The open-air restaurant has a view of Johor Baru city and Singapore’s Woodlands.

And what we ate in the restaurant was ... surprise, surprise ... seafood dishes typically found in Chinese-owned seafood restaurants.

“Why Chinese-styled seafood dishes?” I asked Eddy, a 32-year-old Orang Seletar.

“My father (Salim anak Palun, the 50-year-old Tok Batin, or village head, of Kampung Orang Asli Sungai Temon) learned to cook Chinese food. And our customers (from Johor and Singapore) prefer this style of cooking,” he related.

Eddy then told the story of his forward-thinking father who probably started the first orang asli-owned seafood restaurant in Malaysia.

“My father was unlike other orang asli of his generation. He mixed with other races and he learnt from them,” he said.

Salim owned fish, prawn and clam farms in the fishing village founded by his father Palun anak Teton from a mangrove jungle.

“But 20 years ago my father knew his livelihood would not last forever as he saw that development would pollute the waters where we made a living,” Eddy said.

“So, my dad decided to fulfil my grandfather’s wish to turn his tuckshop into a seafood restaurant.”

When Salim seafood restaurant became popular, Eddy’s relatives living in Kampung Orang Asli Sungai Temon also opened their own restaurants. Now there are five wooden seafood restaurants in the fishing village.

But Eddy’s clan is an exception among the Orang Seletar community in Johor.

Perhaps their village’s proximity to Johor Baru played a role in them rising out of poverty.

Many Orang Seletar living in relatively remote coastal areas in Johor are finding it difficult to eke out a living.

“For example, at Sungai Tiram, they are not educated and not all of them want to work in a factory,” explained Eddy, who is an SPM graduate.

“They’d rather make a living out of nature just like our ancestors. But the oil palm plantations and sand mining companies are polluting the rivers and the sea where they usually fish.”

The villagers whom I met at Perkampungan Orang Asli Kampung Pasir Salam at Sungai Tiram are proud of their heritage.

They related how the Orang Laut used to command Tebrau Strait and the coasts of Johor and Singapore.

“As late as 1980s, some Orang Laut still lived in sampans. That was our way of life.

“We were born in sampans, we lived in sampans and we died in sampans,” said Eddy.

As I savoured the sweet and sour crab and buttered prawn during my 3pm lunch, primary school boys (Eddy’s cousins) were living the idyllic life – jumping into the sea from a stilted restaurant in Kampung Orang Asli Sungai Temon.
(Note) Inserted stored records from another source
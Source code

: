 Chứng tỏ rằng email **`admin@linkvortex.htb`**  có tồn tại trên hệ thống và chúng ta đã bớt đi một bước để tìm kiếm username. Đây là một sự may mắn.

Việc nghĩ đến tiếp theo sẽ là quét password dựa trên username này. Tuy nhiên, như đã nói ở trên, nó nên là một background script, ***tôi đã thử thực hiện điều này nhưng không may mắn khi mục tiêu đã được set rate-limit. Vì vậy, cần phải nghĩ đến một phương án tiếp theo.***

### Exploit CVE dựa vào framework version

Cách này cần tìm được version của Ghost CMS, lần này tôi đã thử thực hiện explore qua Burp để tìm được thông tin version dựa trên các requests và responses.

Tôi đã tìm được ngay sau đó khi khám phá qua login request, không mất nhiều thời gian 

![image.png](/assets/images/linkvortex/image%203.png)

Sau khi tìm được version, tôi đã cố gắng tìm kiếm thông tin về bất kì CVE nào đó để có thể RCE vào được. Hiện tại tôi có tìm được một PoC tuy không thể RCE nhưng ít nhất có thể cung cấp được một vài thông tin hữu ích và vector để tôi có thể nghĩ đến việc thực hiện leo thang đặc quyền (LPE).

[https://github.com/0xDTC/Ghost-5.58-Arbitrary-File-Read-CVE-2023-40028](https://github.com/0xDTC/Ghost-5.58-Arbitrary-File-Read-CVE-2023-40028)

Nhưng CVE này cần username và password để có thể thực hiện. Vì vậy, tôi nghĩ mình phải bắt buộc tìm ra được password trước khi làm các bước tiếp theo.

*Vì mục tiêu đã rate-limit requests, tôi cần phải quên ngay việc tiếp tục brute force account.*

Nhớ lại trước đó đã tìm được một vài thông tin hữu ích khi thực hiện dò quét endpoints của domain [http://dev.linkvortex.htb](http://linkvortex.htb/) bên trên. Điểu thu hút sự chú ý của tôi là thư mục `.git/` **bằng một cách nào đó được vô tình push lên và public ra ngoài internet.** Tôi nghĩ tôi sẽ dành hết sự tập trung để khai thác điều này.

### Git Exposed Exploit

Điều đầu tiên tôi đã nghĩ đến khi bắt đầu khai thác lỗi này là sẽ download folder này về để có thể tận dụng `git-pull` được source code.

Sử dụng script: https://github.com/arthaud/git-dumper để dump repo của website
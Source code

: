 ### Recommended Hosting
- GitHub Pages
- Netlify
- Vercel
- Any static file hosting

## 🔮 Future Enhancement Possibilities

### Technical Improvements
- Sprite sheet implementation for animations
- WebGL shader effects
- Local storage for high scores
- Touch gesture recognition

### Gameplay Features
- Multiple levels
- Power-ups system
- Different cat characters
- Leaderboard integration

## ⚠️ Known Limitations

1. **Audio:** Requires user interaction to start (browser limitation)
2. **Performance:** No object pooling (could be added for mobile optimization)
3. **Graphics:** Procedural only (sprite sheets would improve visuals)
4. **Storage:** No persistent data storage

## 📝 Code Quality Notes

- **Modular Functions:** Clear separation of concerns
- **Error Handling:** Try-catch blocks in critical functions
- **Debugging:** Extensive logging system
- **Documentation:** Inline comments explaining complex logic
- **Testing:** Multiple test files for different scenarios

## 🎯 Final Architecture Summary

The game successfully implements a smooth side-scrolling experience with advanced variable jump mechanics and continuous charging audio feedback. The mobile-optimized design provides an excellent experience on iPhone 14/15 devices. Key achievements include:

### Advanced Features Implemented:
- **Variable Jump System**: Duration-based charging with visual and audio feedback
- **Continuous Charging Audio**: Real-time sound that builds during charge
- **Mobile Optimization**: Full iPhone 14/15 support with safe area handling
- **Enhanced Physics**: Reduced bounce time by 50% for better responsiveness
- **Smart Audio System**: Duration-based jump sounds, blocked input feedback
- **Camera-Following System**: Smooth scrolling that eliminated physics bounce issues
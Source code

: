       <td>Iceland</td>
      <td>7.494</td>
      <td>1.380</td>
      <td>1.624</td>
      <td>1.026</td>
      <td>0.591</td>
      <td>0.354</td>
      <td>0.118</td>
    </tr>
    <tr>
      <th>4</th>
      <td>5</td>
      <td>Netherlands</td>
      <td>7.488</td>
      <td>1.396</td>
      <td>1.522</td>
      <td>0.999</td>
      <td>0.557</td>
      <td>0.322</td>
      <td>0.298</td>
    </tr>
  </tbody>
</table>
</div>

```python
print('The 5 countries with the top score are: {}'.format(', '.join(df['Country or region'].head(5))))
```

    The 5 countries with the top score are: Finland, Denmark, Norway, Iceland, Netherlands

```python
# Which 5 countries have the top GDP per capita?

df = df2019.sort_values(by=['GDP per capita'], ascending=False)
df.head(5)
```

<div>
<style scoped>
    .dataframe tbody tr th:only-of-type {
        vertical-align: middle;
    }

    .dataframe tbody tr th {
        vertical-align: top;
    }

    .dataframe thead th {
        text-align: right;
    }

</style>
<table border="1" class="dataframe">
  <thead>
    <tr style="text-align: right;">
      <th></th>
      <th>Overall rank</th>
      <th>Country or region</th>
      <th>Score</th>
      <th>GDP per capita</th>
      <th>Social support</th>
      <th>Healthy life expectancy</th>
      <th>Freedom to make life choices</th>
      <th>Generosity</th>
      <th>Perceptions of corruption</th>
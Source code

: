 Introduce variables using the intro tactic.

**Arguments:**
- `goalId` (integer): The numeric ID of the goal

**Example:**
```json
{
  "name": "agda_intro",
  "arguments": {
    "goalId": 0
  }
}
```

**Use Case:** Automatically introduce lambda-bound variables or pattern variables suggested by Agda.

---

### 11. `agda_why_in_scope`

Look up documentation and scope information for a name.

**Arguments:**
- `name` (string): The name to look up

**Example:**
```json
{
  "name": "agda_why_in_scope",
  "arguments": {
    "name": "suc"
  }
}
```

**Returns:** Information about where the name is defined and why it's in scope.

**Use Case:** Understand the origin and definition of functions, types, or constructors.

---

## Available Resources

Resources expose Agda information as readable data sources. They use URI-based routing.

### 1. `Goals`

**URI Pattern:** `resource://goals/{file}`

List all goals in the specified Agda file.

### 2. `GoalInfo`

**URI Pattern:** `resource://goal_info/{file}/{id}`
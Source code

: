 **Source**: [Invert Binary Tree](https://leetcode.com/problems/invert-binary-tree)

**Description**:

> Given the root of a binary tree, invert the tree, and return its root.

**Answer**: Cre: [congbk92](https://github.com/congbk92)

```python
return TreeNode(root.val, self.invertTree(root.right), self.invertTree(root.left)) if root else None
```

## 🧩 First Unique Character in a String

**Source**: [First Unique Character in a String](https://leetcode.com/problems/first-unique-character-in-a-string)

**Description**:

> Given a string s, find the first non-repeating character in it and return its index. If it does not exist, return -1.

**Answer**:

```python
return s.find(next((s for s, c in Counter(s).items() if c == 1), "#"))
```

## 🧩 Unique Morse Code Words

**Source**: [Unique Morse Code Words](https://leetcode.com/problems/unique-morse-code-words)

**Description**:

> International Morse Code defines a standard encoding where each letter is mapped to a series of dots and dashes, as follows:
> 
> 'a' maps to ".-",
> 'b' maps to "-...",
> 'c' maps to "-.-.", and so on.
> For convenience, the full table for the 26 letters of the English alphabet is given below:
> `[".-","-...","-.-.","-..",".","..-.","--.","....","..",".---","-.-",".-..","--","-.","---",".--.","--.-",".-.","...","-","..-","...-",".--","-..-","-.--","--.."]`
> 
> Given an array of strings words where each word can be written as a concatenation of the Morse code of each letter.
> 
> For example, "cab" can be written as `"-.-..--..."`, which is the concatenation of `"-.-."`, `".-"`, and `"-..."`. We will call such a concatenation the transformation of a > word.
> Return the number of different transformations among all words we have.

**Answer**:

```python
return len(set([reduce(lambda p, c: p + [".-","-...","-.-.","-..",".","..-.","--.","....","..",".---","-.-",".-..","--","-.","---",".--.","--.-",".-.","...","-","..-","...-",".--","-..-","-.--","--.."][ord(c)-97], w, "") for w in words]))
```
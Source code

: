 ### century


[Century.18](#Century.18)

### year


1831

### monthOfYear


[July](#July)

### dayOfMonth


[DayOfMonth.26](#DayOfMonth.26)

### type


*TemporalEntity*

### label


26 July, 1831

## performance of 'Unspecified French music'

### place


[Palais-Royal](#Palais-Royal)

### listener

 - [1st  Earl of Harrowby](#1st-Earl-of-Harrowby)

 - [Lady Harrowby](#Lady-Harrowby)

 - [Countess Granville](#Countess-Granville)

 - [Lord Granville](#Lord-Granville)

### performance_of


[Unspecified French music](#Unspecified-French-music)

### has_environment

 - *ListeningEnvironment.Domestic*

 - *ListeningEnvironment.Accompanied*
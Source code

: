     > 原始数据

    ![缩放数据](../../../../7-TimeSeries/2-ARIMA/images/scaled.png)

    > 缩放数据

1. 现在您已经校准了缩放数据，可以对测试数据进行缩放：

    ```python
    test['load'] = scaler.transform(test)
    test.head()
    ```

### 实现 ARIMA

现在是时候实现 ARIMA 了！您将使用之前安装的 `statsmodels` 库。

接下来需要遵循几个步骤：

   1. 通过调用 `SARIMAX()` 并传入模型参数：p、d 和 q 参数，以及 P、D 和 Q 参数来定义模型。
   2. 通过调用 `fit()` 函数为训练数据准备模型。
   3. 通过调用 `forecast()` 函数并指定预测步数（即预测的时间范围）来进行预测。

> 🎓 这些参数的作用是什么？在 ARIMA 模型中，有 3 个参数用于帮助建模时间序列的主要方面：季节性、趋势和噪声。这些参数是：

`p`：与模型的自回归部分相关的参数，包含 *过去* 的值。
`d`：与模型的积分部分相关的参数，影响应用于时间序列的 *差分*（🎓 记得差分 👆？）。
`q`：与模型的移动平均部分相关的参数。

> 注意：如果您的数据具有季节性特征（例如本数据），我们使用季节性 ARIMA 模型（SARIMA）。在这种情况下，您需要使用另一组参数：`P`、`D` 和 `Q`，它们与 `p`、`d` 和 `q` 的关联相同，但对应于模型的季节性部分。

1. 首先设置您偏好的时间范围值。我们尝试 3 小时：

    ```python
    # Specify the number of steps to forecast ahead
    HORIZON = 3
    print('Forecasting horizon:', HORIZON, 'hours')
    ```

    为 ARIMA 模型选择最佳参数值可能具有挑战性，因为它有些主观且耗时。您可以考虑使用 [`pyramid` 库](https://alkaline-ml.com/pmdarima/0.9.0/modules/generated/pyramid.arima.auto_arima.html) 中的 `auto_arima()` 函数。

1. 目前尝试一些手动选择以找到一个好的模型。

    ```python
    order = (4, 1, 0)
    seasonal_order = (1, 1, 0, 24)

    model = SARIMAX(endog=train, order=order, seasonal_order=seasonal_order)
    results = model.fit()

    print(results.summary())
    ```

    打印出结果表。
But development is rapidly encroaching into their life.

From the restaurant, you can hear the construction of the multi-million Danga Bay development.

The big question mark for the Orang Seletar, who have lived in the village for three generations, is whether Kampung Orang Asli Sungai Temon has to make way for a concrete seafront jungle.

Dr Siva believes an amiable solution can be found between the villagers and the developer.

Rapid development has also polluted the surrounding waters in the fishing village.

“Twenty years ago it was easy for us to make a living from the sea. In two weeks we could get RM1,000 worth of catch,” Eddy related.

“Now, you’re lucky if you can get RM20 worth of catch in a day. We cannot depend on the sea anymore.”

Now the seafood restaurant business is more dependable.